EXTRACTED ENTRIES:
####

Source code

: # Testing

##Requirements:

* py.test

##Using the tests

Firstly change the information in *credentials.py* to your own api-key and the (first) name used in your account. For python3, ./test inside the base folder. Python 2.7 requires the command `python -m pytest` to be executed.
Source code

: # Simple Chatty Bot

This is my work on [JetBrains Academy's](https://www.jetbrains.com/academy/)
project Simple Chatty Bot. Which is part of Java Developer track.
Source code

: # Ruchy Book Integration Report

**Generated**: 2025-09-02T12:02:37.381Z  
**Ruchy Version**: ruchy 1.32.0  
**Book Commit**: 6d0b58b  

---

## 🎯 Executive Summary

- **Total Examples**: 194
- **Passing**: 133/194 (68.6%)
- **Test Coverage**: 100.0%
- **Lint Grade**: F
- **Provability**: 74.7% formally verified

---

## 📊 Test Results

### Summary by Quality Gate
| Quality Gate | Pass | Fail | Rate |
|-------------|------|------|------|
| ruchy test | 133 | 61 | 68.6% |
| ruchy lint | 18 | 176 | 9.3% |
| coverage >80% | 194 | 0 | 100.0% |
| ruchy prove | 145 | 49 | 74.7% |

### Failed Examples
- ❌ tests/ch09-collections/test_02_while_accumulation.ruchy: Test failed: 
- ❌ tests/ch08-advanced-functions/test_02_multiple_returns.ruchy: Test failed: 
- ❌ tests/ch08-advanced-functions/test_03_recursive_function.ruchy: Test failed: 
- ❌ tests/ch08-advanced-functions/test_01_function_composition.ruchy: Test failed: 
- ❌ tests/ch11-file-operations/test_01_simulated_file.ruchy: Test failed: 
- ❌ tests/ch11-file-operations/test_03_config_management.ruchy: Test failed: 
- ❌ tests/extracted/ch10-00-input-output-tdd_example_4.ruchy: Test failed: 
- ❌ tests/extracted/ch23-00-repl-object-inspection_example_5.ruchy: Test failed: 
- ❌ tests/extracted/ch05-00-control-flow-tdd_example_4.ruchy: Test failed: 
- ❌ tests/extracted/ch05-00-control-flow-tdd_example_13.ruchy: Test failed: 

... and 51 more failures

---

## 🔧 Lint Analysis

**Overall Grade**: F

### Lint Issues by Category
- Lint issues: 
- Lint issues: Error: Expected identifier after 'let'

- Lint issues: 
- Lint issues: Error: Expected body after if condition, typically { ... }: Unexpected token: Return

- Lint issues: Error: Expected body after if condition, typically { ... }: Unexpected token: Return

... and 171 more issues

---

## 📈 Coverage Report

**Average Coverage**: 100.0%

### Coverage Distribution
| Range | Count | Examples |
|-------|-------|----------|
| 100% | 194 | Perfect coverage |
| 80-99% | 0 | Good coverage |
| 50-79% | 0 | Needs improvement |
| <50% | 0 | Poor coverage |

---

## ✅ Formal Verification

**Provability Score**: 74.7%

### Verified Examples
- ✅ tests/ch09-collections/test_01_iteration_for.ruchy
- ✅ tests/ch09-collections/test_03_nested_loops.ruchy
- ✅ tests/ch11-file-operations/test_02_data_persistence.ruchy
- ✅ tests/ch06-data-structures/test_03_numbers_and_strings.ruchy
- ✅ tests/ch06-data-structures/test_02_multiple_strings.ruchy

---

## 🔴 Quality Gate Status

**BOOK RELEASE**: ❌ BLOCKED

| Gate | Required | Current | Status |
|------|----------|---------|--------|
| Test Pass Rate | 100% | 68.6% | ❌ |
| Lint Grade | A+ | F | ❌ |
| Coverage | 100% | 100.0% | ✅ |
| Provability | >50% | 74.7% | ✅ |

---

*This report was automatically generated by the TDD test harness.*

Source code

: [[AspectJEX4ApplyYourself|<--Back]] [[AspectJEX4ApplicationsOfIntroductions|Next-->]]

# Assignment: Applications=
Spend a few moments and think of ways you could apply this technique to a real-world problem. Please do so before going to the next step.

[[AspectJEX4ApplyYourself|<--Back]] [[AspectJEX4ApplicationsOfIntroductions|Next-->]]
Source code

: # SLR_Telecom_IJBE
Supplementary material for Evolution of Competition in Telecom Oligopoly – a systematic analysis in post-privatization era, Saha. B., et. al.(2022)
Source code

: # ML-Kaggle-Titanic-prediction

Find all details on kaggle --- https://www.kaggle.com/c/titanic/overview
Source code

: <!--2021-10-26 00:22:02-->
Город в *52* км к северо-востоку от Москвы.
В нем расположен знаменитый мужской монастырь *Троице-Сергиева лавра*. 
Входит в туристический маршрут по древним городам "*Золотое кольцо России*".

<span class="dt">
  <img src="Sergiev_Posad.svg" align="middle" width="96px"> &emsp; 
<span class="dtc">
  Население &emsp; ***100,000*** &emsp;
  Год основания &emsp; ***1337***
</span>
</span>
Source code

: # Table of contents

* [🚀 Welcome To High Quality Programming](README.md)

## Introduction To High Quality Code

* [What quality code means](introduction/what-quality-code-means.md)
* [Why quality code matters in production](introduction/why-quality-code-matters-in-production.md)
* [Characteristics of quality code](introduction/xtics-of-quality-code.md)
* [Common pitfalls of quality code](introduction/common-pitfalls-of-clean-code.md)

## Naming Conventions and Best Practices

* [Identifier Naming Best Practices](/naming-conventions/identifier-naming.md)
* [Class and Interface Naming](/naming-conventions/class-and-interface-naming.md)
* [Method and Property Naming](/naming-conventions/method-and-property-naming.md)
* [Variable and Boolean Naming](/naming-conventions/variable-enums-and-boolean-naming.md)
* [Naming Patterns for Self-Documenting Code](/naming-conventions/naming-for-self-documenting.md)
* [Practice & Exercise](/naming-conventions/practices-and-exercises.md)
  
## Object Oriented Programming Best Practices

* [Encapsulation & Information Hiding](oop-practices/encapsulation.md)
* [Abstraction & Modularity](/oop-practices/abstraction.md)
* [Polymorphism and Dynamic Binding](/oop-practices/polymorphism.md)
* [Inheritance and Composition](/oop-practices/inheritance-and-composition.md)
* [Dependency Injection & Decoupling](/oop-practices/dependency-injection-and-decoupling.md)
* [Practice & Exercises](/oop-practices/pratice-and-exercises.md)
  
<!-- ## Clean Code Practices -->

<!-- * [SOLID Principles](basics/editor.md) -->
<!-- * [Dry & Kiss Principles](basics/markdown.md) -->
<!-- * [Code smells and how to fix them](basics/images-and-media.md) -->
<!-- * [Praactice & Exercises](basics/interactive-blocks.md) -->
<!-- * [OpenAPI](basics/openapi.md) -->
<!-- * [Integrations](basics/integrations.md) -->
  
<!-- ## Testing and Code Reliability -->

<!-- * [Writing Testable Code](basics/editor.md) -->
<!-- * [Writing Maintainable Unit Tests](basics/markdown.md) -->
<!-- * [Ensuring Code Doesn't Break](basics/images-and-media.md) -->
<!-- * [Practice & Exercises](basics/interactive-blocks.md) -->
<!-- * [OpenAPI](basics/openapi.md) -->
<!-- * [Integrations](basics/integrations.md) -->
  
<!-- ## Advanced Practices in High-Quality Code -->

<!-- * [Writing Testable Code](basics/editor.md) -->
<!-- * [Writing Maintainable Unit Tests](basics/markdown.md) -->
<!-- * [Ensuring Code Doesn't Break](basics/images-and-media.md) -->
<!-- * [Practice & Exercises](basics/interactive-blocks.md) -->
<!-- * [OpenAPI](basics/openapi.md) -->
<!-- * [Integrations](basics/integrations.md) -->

####

YOUR OBJECTIVE:
Repeat every line exactly, starting with the first line of the entries, and stop once the line containing "This is my work" has been given.

OUTPUT OF THE EXERCISE:
Source code

: # Testing

##Requirements:

* py.test

##Using the tests

Firstly change the information in *credentials.py* to your own api-key and the (first) name used in your account. For python3, ./test inside the base folder. Python 2.7 requires the command `python -m pytest` to be executed.
Source code

: # Simple Chatty Bot

This is my work on [JetBrains Academy's](https://www.jetbrains.com/academy/)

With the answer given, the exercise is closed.